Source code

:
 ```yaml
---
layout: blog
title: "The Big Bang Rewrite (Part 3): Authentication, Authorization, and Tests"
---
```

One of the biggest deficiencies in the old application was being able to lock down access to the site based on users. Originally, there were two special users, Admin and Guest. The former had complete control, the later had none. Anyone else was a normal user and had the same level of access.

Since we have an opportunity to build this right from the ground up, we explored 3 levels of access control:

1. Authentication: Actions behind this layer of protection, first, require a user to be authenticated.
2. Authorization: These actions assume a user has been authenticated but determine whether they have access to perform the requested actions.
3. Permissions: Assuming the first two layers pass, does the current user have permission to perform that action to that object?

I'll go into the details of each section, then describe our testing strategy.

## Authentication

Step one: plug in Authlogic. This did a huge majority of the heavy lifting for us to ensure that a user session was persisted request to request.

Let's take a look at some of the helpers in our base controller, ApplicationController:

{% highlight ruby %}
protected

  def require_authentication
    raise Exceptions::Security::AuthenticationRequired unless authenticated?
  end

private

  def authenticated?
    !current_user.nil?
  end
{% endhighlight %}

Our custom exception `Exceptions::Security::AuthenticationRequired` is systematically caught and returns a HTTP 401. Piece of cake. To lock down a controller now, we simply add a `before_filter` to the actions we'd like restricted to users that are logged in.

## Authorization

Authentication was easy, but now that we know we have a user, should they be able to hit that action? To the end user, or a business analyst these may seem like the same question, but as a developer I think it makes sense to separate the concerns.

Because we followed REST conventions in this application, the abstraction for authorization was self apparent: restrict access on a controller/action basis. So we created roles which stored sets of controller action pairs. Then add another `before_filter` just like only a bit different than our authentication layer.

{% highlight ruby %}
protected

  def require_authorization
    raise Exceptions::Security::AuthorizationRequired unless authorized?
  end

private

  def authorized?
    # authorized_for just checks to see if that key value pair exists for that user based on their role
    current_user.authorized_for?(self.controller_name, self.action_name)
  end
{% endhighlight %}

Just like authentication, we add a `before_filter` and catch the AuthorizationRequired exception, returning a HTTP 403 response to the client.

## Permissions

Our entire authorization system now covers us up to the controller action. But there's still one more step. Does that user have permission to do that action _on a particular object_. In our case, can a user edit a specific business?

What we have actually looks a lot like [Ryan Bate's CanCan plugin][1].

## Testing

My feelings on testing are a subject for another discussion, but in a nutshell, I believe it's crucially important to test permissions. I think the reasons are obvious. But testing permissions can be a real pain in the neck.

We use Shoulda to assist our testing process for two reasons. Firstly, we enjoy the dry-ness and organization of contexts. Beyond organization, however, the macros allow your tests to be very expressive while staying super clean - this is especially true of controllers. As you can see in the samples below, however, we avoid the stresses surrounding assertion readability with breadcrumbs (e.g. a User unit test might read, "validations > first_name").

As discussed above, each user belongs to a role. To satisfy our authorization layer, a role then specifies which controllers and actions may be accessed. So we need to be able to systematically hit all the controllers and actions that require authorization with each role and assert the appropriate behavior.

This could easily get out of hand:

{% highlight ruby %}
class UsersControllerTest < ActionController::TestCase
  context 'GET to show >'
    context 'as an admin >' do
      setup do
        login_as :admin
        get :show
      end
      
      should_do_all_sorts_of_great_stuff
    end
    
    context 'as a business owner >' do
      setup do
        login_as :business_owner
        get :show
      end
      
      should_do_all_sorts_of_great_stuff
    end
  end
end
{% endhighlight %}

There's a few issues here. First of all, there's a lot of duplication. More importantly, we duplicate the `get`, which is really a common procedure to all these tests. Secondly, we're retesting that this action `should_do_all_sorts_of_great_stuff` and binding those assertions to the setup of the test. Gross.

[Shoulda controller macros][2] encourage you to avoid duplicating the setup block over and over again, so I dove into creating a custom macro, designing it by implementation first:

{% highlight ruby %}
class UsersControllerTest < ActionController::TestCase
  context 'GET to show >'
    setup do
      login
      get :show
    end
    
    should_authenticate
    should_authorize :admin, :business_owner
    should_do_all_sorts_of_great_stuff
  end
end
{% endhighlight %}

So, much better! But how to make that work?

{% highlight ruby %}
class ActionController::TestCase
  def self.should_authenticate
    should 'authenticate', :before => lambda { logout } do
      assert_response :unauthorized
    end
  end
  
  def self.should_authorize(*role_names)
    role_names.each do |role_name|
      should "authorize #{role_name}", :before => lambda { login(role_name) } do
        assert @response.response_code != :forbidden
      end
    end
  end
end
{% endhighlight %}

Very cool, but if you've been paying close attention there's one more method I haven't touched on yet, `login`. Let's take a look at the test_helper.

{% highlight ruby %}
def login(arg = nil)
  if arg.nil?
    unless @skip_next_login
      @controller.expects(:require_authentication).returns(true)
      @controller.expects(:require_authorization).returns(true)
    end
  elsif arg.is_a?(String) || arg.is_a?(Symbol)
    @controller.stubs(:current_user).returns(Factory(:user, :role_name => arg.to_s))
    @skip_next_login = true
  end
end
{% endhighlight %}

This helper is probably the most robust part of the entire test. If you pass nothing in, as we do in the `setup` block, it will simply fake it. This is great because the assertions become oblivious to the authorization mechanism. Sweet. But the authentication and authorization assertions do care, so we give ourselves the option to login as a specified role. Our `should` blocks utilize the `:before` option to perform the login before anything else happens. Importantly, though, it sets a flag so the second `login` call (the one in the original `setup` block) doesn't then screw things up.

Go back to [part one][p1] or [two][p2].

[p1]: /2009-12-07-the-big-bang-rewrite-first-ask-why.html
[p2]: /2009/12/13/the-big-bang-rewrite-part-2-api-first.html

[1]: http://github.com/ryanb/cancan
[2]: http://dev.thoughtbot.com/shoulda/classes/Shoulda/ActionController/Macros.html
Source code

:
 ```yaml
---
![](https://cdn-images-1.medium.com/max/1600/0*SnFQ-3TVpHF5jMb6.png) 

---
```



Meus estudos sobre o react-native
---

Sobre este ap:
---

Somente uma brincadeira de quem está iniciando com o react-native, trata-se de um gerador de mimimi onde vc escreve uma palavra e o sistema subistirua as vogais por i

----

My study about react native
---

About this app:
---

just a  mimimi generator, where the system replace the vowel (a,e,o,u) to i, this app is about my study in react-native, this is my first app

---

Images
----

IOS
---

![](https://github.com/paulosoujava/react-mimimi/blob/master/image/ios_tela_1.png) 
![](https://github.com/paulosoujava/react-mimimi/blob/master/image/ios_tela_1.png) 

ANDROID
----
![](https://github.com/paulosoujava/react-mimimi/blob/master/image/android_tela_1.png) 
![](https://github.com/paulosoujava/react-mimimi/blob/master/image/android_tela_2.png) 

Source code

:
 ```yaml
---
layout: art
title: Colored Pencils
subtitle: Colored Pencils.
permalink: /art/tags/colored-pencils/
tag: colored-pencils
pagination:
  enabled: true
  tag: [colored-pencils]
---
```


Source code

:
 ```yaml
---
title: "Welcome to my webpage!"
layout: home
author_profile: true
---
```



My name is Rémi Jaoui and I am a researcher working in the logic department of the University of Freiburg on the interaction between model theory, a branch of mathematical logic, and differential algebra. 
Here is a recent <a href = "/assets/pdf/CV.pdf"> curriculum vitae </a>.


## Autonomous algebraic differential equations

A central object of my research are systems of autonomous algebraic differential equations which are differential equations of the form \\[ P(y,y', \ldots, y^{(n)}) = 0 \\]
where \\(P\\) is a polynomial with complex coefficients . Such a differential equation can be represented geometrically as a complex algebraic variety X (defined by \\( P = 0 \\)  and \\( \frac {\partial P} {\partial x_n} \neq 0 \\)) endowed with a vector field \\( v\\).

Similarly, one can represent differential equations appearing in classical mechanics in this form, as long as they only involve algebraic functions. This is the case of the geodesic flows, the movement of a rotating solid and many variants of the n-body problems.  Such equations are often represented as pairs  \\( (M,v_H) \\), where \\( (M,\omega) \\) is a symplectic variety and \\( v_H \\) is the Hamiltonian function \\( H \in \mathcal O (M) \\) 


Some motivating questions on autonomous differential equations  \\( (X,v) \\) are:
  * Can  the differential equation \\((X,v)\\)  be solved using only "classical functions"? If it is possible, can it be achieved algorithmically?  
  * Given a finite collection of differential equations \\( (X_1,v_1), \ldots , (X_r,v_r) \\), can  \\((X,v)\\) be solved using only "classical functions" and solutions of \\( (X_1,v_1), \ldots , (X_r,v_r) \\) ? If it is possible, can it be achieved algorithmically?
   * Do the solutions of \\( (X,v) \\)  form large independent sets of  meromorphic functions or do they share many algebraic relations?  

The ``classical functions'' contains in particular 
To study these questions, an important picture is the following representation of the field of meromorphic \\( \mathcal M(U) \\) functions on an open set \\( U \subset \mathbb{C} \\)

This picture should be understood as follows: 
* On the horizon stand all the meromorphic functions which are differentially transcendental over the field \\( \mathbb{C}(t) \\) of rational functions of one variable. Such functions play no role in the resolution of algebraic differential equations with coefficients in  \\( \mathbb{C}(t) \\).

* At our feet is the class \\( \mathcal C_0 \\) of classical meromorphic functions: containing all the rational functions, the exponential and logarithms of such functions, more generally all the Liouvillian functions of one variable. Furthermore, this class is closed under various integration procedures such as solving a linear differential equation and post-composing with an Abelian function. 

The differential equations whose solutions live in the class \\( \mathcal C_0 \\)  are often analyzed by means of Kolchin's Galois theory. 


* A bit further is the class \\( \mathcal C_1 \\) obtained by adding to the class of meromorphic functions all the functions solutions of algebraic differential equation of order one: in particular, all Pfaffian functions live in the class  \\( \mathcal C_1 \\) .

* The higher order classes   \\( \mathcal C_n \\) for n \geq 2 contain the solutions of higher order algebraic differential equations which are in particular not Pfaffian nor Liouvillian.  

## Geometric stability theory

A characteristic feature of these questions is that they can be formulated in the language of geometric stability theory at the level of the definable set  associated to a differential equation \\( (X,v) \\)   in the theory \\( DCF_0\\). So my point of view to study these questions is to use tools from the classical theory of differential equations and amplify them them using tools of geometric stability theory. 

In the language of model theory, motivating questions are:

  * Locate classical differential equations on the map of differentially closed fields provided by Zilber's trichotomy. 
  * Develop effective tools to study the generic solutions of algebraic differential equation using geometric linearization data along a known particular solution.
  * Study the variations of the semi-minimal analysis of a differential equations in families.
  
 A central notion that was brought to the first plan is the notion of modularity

## Exercise aim
Filter the entries above and return only the lines holding "self".

## Result
Because we followed REST conventions in this application, the abstraction for authorization was self apparent: restrict access on a controller/action basis. So we created roles which stored sets of controller action pairs. Then add another `before_filter` just like only a bit different than our authentication layer.
    current_user.authorized_for?(self.controller_name, self.action_name)
  def self.should_authenticate
  def self.should_authorize(*role_names)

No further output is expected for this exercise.